Rated 4.3 on G2, Hevo offers a simple solution for your data needs. Discover how companies like Postman have benefited from Hevo. For more details, try a personalized demo for free or explore our Documentation.

Get Started with Hevo for Free

Understanding Oracle Spark Connector 

The Oracle Spark connector or Spark Oracle Connector is also known as the Oracle datasource for Apache Spark. It is an extension of the JDBC datasource provided by Spark. The connector simplifies the connection between Oracle database instances and Apache Spark.

The connector facilitates seamless data interchange between the two platforms and allows you to perform complex data processing on the Oracle data using Spark’s computing framework. It helps you streamline your data workflows, reduce movement overhead costs, and perform data processing tasks by optimizing Apache Spark’s functionalities over Oracle data. 

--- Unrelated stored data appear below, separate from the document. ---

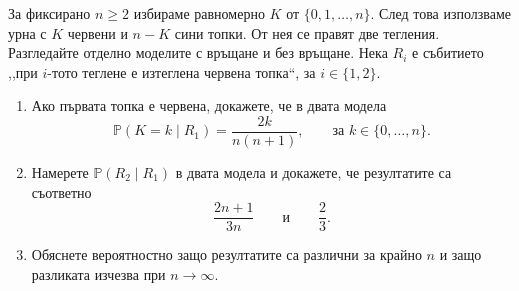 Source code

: \documentclass[11pt,a4paper]{article}
\newenvironment{enumeratea}{\begin{enumerate}[label=(\alph*),itemsep=0.28em,topsep=0.25em]}{\end{enumerate}}
\newcommand{\Pbb}{\mathbb P}
\newcounter{problem}[section]
\begin{document}
\begin{problemstar}
За фиксирано $n\ge2$ избираме равномерно $K$ от $\{0,1,\dots,n\}$.
След това използваме урна с $K$ червени и $n-K$ сини топки.
От нея се правят две тегления. Разгледайте отделно моделите с връщане
и без връщане. Нека $R_i$ е събитието ,,при $i$-тото теглене е изтеглена
червена топка``, за $i\in\{1,2\}$.
\begin{enumeratea}
  \item Ако първата топка е червена, докажете, че в двата модела
  \[
  \Pbb(K=k\mid R_1)=\frac{2k}{n(n+1)},
  \qquad
  \text{за }k\in\{0,\dots,n\}.
  \]

  \item Намерете $\Pbb(R_2\mid R_1)$ в двата модела и докажете, че
  резултатите са съответно
  \[
  \frac{2n+1}{3n}
  \qquad\text{и}\qquad
  \frac23.
  \]

  \item Обяснете вероятностно защо резултатите са различни за крайно $n$
  и защо разликата изчезва при $n\to\infty$.
\end{enumeratea}
\end{problemstar}
\end{document}
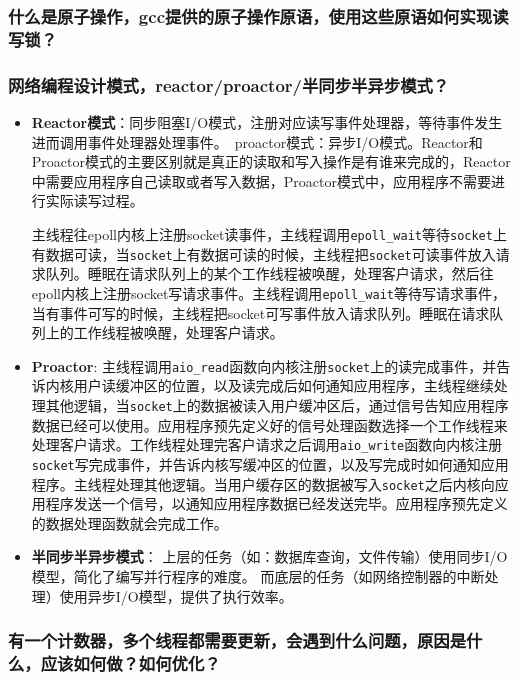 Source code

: \documentclass[UTF8,a4paper,8pt]{ctexart}
\begin{document}
		\subsubsection{什么是原子操作，gcc提供的原子操作原语，使用这些原语如何实现读写锁？}
		
		\subsubsection{网络编程设计模式，reactor/proactor/半同步半异步模式？}
			\begin{itemize}
				\item \textbf{Reactor模式}：同步阻塞I/O模式，注册对应读写事件处理器，等待事件发生进而调用事件处理器处理事件。 proactor模式：异步I/O模式。Reactor和Proactor模式的主要区别就是真正的读取和写入操作是有谁来完成的，Reactor中需要应用程序自己读取或者写入数据，Proactor模式中，应用程序不需要进行实际读写过程。
				
				主线程往epoll内核上注册socket读事件，主线程调用\verb|epoll_wait|等待\verb|socket|上有数据可读，当\verb|socket|上有数据可读的时候，主线程把\verb|socket|可读事件放入请求队列。睡眠在请求队列上的某个工作线程被唤醒，处理客户请求，然后往epoll内核上注册socket写请求事件。主线程调用\verb|epoll_wait|等待写请求事件，当有事件可写的时候，主线程把socket可写事件放入请求队列。睡眠在请求队列上的工作线程被唤醒，处理客户请求。
				\item \textbf{Proactor}:
				主线程调用\verb|aio_read|函数向内核注册\verb|socket|上的读完成事件，并告诉内核用户读缓冲区的位置，以及读完成后如何通知应用程序，主线程继续处理其他逻辑，当\verb|socket|上的数据被读入用户缓冲区后，通过信号告知应用程序数据已经可以使用。应用程序预先定义好的信号处理函数选择一个工作线程来处理客户请求。工作线程处理完客户请求之后调用\verb|aio_write|函数向内核注册\verb|socket|写完成事件，并告诉内核写缓冲区的位置，以及写完成时如何通知应用程序。主线程处理其他逻辑。当用户缓存区的数据被写入\verb|socket|之后内核向应用程序发送一个信号，以通知应用程序数据已经发送完毕。应用程序预先定义的数据处理函数就会完成工作。
				
				\item \textbf{半同步半异步模式}：
				上层的任务（如：数据库查询，文件传输）使用同步I/O模型，简化了编写并行程序的难度。
				而底层的任务（如网络控制器的中断处理）使用异步I/O模型，提供了执行效率。
			\end{itemize}
			
		
			
			
		\subsubsection{有一个计数器，多个线程都需要更新，会遇到什么问题，原因是什么，应该如何做？如何优化？}
		
\end{document}

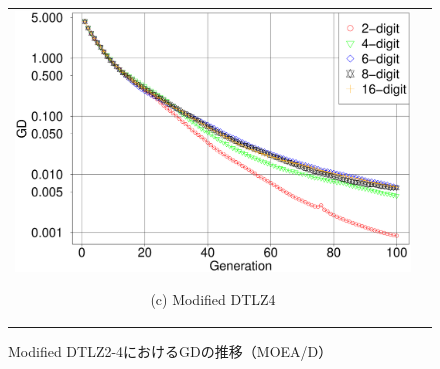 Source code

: \documentclass[../main/main]{subfiles}
\begin{document}
\begin{figure}[htbp]
\begin{tabular}{cc}
\begin{minipage}{0.32\hsize}
\includegraphics[width=1\linewidth]{../figures/MOEAD/DTLZ4_another_GD.eps}
\begin{center}
{\footnotesize (c) Modified DTLZ4}
\end{center}
\end{minipage}
\end{tabular}
\caption{Modified DTLZ2-4におけるGDの推移（MOEA/D）}
\label{fig:gd_mod_moead}
\end{figure}
\end{document}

Key Features of Oracle Spark Connector

The Oracle Spark Connector offers several benefits. Here are some of them: 

  • Scalability: You can distribute the data processing task across Spark nodes to handle extensive data and computational requirements. 
  • Advanced Querying: Oracle Spark connector allows you to execute complex queries for reading and writing, joining, and aggregating operations on Oracle data in Apache Spark. 
  • Security: Oracle’s robust security measures, including authentication, encryption, and access controls, secure the data in transit.

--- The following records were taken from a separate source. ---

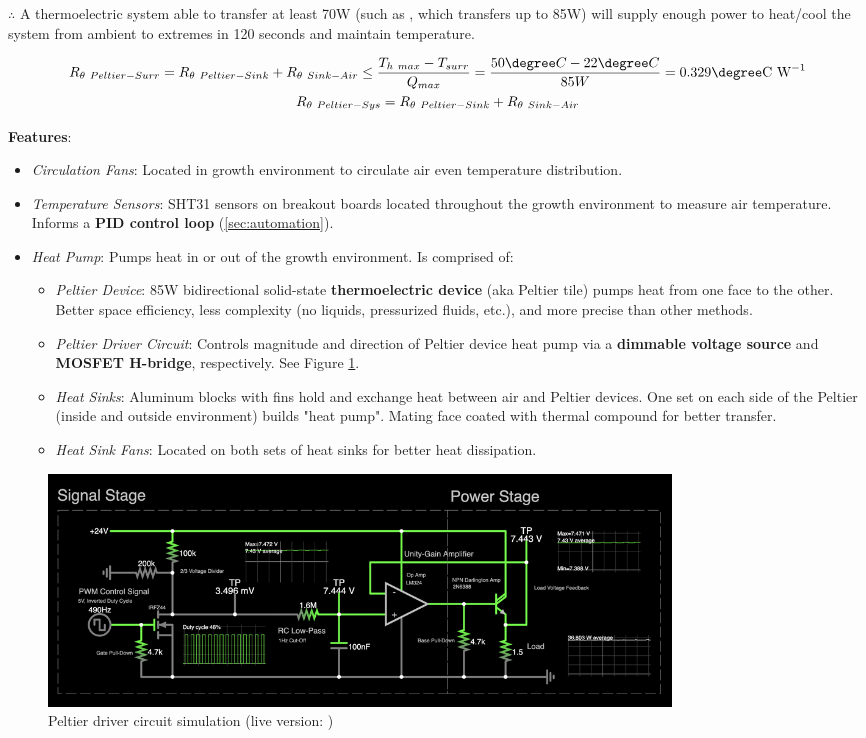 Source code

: $\therefore$ A thermoelectric system able to transfer at least 70W (such as \cite{peltier}, which transfers up to 85W) will supply enough power to heat/cool the system from ambient to extremes in 120 seconds and maintain temperature.

\begin{gather*}
  \label{eqn:thermalresistance-hot}
  R_{\theta~Peltier-Surr}=R_{\theta~Peltier-Sink}+R_{\theta~Sink-Air}\le\frac{T_{h~max} - T_{surr}}{Q_{max}}=\frac{50\degree C - 22\degree C}{85W}=0.329\degree \text{C W}^{-1}\\
  \label{eqn:thermalresistance-cold}
  R_{\theta~Peltier-Sys}=R_{\theta~Peltier-Sink}+R_{\theta~Sink-Air}
\end{gather*}

\textbf{Features}:
\begin{itemize}
    \item \textit{Circulation Fans}: Located in growth environment to circulate air even temperature distribution.
    \item \textit{Temperature Sensors}: SHT31 \cite{sht31} sensors on breakout boards located throughout the growth environment to measure air temperature. Informs a \textbf{PID control loop} (\ref{sec:automation}).
    \item \textit{Heat Pump}: Pumps heat in or out of the growth environment. Is comprised of:
    \begin{itemize}
        \item \textit{Peltier Device}: 85W bidirectional solid-state \textbf{thermoelectric device} (aka Peltier tile) \cite{peltier} pumps heat from one face to the other. Better space efficiency, less complexity (no liquids, pressurized fluids, etc.), and more precise than other methods.
        \item \textit{Peltier Driver Circuit}: Controls magnitude and direction of Peltier device heat pump via a \textbf{dimmable voltage source} and \textbf{MOSFET H-bridge}, respectively. See Figure \ref{fig:peltierdriver}.
        \item \textit{Heat Sinks}: Aluminum blocks with fins hold and exchange heat between air and Peltier devices. One set on each side of the Peltier (inside and outside environment) builds "heat pump". Mating face coated with thermal compound for better transfer.
        \item \textit{Heat Sink Fans}: Located on both sets of heat sinks for better heat dissipation.
    \end{itemize}
\end{itemize}

\begin{figure}[h]
  \centering
  \includegraphics[width=0.8\textwidth]{images/thermosim.png}
  \hfill
  \caption{Peltier driver circuit simulation (live version: \cite{thermo-falstad})}
  \label{fig:peltierdriver}
\end{figure}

How to Deploy Spark on Oracle 

Integrating Oracle databases with Apache Spark significantly benefits your organization, facilitating faster data processing. To deploy Spark on Oracle, you need to follow certain steps to set up a connector.

Prerequisites

  • You need a Spark 3.1 or higher version to deploy Spark on Oracle.
  • Spark Oracle can run on any type of cluster, including embedded, thriftserver, and standalone.
  • Install Apache Spark on your system. 
  • You must have access to the Oracle database. If you don’t, you need to set up the Oracle Free Tier ADW instance.
  • You need to build a Spark Oracle package. 
  • You must have Oracle database user permissions to access plan_table and DBMS_PARALLEL_EXECUTE
  • You need to store the Oracle wallet on each Spark node. 
  • If you want to use an external table, ensure an OCI credential is set up for the database.

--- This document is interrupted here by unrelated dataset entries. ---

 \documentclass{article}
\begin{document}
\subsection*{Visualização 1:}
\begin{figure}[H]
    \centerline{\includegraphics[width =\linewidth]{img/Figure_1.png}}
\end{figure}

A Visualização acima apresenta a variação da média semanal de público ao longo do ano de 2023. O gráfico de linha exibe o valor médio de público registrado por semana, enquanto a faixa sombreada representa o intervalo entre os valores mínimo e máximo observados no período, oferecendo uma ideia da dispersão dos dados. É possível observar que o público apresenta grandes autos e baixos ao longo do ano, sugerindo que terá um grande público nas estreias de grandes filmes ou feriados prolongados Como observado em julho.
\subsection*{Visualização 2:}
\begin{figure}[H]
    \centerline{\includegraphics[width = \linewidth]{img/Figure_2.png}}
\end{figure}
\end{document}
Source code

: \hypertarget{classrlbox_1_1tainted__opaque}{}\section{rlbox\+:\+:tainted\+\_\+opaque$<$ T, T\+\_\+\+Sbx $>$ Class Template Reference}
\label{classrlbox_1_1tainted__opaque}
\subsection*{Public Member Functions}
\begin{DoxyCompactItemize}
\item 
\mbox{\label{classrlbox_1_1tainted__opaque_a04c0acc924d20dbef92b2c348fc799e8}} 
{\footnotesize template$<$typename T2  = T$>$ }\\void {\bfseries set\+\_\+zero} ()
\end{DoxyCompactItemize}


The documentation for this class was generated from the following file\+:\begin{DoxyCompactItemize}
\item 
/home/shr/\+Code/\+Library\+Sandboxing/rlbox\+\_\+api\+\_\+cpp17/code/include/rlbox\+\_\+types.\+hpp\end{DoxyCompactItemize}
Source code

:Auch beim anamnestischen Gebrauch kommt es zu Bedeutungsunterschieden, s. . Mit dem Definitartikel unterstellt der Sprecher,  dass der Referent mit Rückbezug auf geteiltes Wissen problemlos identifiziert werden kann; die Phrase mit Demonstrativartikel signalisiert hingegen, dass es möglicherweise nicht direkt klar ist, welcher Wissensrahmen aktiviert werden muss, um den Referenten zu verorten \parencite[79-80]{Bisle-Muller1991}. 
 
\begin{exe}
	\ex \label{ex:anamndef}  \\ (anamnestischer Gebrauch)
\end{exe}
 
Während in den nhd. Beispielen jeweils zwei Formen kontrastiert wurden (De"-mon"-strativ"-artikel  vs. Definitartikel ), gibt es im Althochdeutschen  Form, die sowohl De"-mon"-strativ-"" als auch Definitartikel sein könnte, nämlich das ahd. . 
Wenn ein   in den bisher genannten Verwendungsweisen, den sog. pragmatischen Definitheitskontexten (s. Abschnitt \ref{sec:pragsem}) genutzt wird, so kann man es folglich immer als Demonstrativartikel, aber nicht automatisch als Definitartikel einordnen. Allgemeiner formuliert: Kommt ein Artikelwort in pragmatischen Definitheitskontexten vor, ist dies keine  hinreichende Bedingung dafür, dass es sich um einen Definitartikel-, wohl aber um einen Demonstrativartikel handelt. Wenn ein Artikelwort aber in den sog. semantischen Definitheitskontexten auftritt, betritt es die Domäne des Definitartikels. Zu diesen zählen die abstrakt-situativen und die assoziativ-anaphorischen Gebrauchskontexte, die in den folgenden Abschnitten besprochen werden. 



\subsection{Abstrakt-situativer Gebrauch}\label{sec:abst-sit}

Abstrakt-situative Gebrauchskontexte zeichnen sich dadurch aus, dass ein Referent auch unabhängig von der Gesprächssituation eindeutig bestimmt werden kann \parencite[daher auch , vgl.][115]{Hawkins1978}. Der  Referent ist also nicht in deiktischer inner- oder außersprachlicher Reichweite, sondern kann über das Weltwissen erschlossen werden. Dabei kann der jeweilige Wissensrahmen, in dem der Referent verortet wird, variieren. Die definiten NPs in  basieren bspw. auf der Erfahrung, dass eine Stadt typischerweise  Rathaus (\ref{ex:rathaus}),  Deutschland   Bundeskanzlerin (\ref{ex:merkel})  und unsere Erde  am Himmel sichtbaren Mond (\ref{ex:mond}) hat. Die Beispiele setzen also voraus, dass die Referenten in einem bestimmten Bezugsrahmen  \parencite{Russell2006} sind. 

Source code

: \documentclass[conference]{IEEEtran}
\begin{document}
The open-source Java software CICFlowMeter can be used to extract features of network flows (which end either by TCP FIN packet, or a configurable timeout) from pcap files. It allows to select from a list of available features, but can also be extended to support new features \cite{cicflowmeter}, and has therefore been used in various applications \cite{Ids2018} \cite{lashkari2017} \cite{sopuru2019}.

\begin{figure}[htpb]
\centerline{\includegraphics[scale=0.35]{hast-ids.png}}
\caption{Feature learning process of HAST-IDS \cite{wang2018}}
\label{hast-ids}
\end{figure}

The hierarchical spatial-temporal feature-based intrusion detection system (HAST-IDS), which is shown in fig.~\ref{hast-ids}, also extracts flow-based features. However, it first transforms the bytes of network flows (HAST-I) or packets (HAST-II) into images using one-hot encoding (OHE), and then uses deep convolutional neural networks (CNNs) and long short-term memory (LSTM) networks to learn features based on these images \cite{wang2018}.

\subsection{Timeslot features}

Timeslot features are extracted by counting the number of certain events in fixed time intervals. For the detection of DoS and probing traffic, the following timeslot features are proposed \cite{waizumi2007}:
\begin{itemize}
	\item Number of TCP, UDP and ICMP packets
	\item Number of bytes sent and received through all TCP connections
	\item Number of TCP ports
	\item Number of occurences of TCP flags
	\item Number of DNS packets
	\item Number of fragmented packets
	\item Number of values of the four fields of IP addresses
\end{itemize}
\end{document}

Setting up the Oracle Free Tier ADW Instance

Before setting up an Oracle instance, you need to create an Oracle Free Tier Account and instantiate it. Follow the steps below for the connector setup:

  • Download and configure Oracle Instant Tools and Oracle Instant Client. To do this, use sqlplus and imdp executables.
  • Download and configure Oracle wallet for your instance:
  • Download and unzip the Oracle wallet.
  • You need to change sqlnet.ora file to a downloaded folder and try sqlplus.
  • Connect the instance using sqlplus instant client and create a user to run the demo.
  • Upload the cloud credentials to the instance using dbms_cloud.create_credential procedure.
  • Load tpcds data and tables in your instance.
  • A dump of tpcds scale 1 is available in the OCI location, where you can copy data to your own bucket. 
  • Lastly, import data by running the following command: 
./impdp admin/<your_passwd>@<your_tns_address> directory=data_pump_dir credential=SPARK_ORA_CRED dumpfile=<your_dump_file_location>

Deploy the Spark Oracle 

  • You need to download the Spark Oracle zip file, which includes spark-oracle and oracle jdbc jar files.
Oracle Spark Connector: Downloading zip file.
Oracle Spark Connector: Downloading zip file.
  • You can extract the Oracle zip file in the Spark deployment directory. 

Configure Spark Oracle 

To enable your Spark Oracle integration and pushdown functionality, you need to add the necessary configurations to your spark-defaults.conf file.

To enable your Spark Oracle integration and pushdown functionality, you must add the configurations to your spark-defaults.conf file.

How Can You Use Oracle Spark Connector with Data Flow?

Data Flow is a fully managed service OCI provides that allows you to run Apache Spark applications. It has a user-friendly interface and will enable you to integrate your applications and workflows with ease. There are two ways in which you can use Oracle Spark connector in data flow: 

1. Enabling the Oracle Spark connector in the advanced option

    When creating, editing, or running the application in the data flow, you can include a specific key to enable Oracle functionality in Spark. This lets you use the data source within your application.

    2. Define the Oracle Spark connector format in DataFrame

      You can specify how Apache Spark should read, write, and process Oracle data by importing all the necessary libraries and creating a Spark session.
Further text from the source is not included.